Before moving to how I’m implementing Lucene.net into Subtext, I wanted to bring to my Lucene.net tutorial the experience of a good friend of mine, Nic Wise, who is using Lucene, both Java and .NET, since 2003.
So, without further ado, let’s read the experience directly from Nic’s writings.


Lucene is a project I've been using for a long time, and one I find often that people don't know about. I think Simo has covered off what Lucene is, and how to use it, so I'm here to tell you a bit about how I've used it over the years.

My first Lucene

My first use of Lucene was back in about 2003. I was writing a educational website for IDG in New Zealand, using Java, and we needed to search the database. Lucene was really the only option, aside from using various RDBMS tricks, so it was chosen. This was a pretty typical usage tho - throw the content of a database record into the index with a primary key and then query it, pulling back the records in relevance order.

With the collapse of the first internet bubble (yes, it even hit little ol' New Zealand) that site died, and I stopped using Java and moved to .NET. To be honest, I don't even remember the name of the site!

AfterMail / Archive Manager

My next encounter with Lucene - this time Lucene.NET - was when I was at AfterMail (which was later bought by Quest Software, and is now Archive Manager). AfterMail was an email archiving product, which extracts email from Exchange, and puts it into a SQL Server database. Exchange didn't handle huge data sets well (it still doesn't do it well, but it does do it better), but SQL Server can and does handle massive data sets without flinching.

The existing AfterMail product used a very simple index system: break up a document into it's component words, either by tokenizing the content of an email, or using an iFilter to extract the content of an attachment, and then do a mapping between words and email or attachment primary keys. It was pretty simple, and it worked quite well with small data sets, but the size of the index database compared to the size of the source database was a problem - it was often more than 75%! This was really not good when you have a lot of data in the database. This was combined with not having any relevance ranking, or any other of the nice features a "real" index provides.

We decided to give Lucene a try for second major release of AfterMail. On the same data set, Lucene created an index which was about 20% of the size of the source data, performed a lot quicker, and scaled up to massive data sets without any problem.

The general architecture we had went like this:

The data loader would take an email and insert it into the database. It would also add the email's ID and the ID
of any attachments into the "to be indexed" table.

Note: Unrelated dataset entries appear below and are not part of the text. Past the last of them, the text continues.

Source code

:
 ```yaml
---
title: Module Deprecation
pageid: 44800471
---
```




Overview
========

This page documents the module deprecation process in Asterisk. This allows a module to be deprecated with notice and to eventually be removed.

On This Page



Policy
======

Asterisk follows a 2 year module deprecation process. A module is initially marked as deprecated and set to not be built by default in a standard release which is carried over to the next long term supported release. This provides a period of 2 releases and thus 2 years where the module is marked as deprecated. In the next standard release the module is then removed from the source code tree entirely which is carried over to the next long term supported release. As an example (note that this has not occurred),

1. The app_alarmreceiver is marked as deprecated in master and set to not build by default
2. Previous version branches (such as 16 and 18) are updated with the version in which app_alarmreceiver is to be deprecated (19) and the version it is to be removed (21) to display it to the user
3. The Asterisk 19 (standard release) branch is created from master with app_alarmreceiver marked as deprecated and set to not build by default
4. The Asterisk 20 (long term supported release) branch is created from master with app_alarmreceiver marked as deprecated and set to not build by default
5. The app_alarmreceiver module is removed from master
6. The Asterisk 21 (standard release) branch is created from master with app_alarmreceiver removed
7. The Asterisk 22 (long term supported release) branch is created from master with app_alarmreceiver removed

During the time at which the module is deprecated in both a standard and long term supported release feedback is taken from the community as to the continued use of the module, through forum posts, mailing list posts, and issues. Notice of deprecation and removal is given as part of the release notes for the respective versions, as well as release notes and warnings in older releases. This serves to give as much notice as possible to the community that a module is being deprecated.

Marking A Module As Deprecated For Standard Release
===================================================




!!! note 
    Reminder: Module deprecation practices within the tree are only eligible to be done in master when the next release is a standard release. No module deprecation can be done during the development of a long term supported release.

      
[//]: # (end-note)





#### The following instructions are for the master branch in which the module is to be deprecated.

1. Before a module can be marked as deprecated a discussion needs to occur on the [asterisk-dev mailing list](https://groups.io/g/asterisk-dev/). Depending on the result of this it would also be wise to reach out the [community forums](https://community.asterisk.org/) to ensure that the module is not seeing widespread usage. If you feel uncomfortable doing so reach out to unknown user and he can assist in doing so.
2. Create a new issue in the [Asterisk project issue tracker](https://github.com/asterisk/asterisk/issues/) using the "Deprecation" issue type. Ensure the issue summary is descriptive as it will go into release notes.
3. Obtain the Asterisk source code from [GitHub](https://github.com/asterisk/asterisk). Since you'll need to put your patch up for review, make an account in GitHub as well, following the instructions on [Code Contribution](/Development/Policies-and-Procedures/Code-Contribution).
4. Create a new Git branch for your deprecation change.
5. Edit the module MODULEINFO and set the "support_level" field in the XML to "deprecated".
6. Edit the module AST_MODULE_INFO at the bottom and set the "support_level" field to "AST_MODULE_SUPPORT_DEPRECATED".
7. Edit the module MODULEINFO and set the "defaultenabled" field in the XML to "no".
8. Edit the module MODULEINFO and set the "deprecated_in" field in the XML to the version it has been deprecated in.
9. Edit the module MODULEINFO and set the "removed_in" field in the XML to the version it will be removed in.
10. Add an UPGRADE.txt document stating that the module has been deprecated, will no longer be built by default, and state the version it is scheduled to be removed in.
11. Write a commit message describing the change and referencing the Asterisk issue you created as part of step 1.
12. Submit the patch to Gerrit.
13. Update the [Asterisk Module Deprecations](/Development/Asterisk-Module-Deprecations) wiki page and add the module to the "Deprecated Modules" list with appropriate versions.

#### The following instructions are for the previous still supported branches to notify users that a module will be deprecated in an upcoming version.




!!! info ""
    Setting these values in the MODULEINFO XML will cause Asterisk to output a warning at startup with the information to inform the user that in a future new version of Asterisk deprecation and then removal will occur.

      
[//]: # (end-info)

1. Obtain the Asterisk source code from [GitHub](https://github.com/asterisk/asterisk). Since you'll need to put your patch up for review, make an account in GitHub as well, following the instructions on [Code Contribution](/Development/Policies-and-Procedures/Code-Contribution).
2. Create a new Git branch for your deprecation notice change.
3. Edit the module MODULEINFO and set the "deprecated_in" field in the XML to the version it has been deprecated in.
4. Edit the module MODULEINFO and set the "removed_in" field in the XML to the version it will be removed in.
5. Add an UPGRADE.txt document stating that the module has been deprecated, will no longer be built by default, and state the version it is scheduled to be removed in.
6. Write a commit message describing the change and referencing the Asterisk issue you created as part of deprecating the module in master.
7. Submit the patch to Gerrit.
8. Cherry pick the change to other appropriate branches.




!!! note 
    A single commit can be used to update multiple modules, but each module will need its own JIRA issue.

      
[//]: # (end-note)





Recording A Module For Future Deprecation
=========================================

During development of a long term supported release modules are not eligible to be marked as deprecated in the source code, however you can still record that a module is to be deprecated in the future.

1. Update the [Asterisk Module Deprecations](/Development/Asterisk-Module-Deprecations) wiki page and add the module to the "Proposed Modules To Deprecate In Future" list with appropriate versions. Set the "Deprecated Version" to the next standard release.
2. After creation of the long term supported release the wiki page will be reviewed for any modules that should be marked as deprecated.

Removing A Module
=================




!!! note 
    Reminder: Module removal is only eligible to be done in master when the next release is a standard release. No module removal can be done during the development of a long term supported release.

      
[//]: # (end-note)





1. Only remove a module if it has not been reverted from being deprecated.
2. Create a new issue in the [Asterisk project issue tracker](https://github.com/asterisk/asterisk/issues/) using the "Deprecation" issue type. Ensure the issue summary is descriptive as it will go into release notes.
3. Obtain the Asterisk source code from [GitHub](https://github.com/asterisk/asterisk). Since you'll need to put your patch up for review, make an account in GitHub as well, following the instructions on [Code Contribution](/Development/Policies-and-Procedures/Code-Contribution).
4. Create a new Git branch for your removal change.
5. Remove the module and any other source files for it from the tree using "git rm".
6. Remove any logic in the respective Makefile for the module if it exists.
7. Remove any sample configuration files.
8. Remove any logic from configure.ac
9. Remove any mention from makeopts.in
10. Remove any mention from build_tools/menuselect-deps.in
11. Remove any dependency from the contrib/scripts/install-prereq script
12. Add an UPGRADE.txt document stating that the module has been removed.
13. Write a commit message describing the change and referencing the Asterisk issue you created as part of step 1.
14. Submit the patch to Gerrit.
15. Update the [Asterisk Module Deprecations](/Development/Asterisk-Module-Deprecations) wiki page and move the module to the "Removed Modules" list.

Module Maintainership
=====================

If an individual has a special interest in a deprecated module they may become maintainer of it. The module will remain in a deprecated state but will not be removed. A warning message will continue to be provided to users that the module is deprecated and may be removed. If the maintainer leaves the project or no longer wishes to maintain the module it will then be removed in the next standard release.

  1. The data loader would take an email and insert it into the database. It would also add the email's ID and the ID
    of any attachments into the "to be indexed" table.
  2. The indexing service would look at that "to be indexed" table every minute, and index anything which was in
    there.
  3. When the website needed to query the index, it would make a remoting call (what is now WCF) to the index
    searching service, which would query the index, and put the results into a database temporary table. This was a
    legacy from the original index system, so we could then join onto the email and attachment tables.

We indexed a fair bit of data, including:

  • The content of the email or attachment, in a form which could be searched but not retrieved.
  • Which users could see it, so we didn't have to check if the user could see an item in the results.
  • The email address of the user, broken down - so foo@bar.com was added in as foo, oof, bar.com, moc.rab etc. This
    allowed us to search for f*, *oo, *@bar.com, and *@bar*, which Lucene doesn't normally allow (you can do wild cards
    at the end, but not the beginning)
  • Other meta data, like which mailboxes the email was in, which folders, if we knew, and a load of other data.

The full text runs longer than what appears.